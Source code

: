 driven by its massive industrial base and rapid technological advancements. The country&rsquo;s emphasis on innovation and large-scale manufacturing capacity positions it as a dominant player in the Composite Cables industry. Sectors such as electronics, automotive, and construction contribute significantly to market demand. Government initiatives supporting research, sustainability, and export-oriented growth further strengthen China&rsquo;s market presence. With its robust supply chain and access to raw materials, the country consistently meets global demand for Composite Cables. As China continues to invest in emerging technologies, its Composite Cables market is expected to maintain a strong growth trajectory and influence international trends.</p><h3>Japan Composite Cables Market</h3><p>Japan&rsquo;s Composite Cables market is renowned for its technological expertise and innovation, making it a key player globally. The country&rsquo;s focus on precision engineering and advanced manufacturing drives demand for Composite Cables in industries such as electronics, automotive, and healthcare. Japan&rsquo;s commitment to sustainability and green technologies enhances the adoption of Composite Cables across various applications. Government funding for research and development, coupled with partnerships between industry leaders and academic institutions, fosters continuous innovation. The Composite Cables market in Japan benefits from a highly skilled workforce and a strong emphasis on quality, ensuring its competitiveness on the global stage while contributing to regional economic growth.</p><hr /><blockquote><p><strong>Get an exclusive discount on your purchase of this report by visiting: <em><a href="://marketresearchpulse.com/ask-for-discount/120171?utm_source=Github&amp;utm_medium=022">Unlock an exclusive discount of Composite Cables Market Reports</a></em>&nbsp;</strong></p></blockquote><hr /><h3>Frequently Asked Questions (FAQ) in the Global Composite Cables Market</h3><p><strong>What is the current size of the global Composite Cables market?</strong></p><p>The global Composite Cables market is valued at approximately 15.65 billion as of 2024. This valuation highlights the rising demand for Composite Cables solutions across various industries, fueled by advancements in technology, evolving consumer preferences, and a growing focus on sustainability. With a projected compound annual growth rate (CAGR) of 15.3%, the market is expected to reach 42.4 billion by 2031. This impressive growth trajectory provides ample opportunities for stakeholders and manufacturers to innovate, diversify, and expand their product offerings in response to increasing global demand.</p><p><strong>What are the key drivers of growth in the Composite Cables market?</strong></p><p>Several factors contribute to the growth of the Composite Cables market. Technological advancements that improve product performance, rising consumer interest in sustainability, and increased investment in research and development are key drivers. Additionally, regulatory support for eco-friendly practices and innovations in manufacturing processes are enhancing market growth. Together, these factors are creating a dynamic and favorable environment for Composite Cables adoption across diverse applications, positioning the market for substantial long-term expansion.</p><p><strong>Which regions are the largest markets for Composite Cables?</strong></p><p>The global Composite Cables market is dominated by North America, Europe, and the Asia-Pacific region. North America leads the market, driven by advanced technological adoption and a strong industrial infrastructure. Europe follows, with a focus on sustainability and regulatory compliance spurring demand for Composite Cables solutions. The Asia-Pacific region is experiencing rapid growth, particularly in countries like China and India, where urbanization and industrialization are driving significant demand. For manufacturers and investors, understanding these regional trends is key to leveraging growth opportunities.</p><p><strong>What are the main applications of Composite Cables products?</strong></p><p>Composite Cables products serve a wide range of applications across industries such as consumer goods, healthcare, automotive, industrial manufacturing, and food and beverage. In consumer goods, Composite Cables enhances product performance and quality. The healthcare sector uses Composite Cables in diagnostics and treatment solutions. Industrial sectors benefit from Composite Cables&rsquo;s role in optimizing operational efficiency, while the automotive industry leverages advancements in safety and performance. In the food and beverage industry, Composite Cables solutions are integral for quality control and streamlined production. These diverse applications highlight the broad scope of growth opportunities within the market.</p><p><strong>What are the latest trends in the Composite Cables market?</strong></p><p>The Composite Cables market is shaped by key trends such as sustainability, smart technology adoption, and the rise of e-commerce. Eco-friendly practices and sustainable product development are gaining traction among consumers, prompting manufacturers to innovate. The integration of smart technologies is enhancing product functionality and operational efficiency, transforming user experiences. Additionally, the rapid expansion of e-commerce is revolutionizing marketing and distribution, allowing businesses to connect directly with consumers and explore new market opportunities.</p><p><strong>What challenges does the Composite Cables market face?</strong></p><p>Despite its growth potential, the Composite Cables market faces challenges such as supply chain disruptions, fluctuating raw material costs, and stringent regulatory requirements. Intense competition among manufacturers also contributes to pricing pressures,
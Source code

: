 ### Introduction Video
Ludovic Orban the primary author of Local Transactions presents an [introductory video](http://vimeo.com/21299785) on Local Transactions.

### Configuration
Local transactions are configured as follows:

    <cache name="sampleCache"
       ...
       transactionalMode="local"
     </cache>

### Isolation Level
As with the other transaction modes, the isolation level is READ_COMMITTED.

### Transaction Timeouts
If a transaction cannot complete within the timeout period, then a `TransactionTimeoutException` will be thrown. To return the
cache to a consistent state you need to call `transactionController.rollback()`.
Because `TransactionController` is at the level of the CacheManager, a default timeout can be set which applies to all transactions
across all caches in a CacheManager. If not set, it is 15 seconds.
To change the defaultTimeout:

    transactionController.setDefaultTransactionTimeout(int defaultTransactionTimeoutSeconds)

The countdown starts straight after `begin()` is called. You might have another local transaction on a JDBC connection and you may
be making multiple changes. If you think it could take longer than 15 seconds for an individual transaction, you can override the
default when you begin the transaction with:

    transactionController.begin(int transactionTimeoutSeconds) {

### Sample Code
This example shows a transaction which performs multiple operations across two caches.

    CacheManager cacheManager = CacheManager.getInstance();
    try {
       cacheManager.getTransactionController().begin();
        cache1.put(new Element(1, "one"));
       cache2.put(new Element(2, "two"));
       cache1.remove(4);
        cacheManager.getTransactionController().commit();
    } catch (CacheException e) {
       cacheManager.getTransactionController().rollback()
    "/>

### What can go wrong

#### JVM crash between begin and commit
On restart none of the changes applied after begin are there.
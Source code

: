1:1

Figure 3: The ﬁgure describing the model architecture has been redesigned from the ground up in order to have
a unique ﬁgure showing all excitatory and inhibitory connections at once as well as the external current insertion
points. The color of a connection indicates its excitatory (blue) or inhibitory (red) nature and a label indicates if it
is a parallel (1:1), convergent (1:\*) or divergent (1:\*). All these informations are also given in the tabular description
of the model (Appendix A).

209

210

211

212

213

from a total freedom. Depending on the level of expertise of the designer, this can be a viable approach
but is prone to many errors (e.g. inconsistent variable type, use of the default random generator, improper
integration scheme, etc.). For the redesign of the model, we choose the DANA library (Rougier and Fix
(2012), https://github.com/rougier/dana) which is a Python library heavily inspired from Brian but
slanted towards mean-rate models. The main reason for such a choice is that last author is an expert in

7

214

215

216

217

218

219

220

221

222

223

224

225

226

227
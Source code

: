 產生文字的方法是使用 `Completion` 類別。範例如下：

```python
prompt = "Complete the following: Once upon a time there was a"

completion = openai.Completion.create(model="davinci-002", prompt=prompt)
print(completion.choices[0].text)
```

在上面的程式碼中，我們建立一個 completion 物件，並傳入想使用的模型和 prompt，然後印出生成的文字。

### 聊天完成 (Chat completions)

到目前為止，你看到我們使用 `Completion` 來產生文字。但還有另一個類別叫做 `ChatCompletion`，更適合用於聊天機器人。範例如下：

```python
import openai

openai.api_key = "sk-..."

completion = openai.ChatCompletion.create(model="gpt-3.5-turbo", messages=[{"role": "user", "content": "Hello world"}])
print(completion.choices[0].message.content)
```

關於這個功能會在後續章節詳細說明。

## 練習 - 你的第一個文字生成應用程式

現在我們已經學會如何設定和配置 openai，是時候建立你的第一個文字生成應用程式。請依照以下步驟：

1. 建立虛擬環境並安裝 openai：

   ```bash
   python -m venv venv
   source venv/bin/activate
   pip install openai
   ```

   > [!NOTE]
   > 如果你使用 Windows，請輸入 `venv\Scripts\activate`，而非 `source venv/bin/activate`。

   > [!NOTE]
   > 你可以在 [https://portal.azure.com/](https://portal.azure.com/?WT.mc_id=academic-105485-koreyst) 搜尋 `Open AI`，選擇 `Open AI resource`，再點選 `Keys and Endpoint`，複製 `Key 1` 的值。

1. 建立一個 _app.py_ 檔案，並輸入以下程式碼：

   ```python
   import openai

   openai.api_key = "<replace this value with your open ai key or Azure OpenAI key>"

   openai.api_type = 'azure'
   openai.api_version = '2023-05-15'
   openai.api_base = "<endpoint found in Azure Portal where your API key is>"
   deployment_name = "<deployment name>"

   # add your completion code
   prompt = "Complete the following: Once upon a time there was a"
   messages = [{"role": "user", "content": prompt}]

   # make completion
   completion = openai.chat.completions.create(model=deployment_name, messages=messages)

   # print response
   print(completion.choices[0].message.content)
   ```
------------------------------------------------------------
*WHAT THE TASK REQUIRES*
Go through the entries and report every line with the string "excitatory".

*ANSWER TO THE EXERCISE*
a unique ﬁgure showing all excitatory and inhibitory connections at once as well as the external current insertion
points. The color of a connection indicates its excitatory (blue) or inhibitory (red) nature and a label indicates if it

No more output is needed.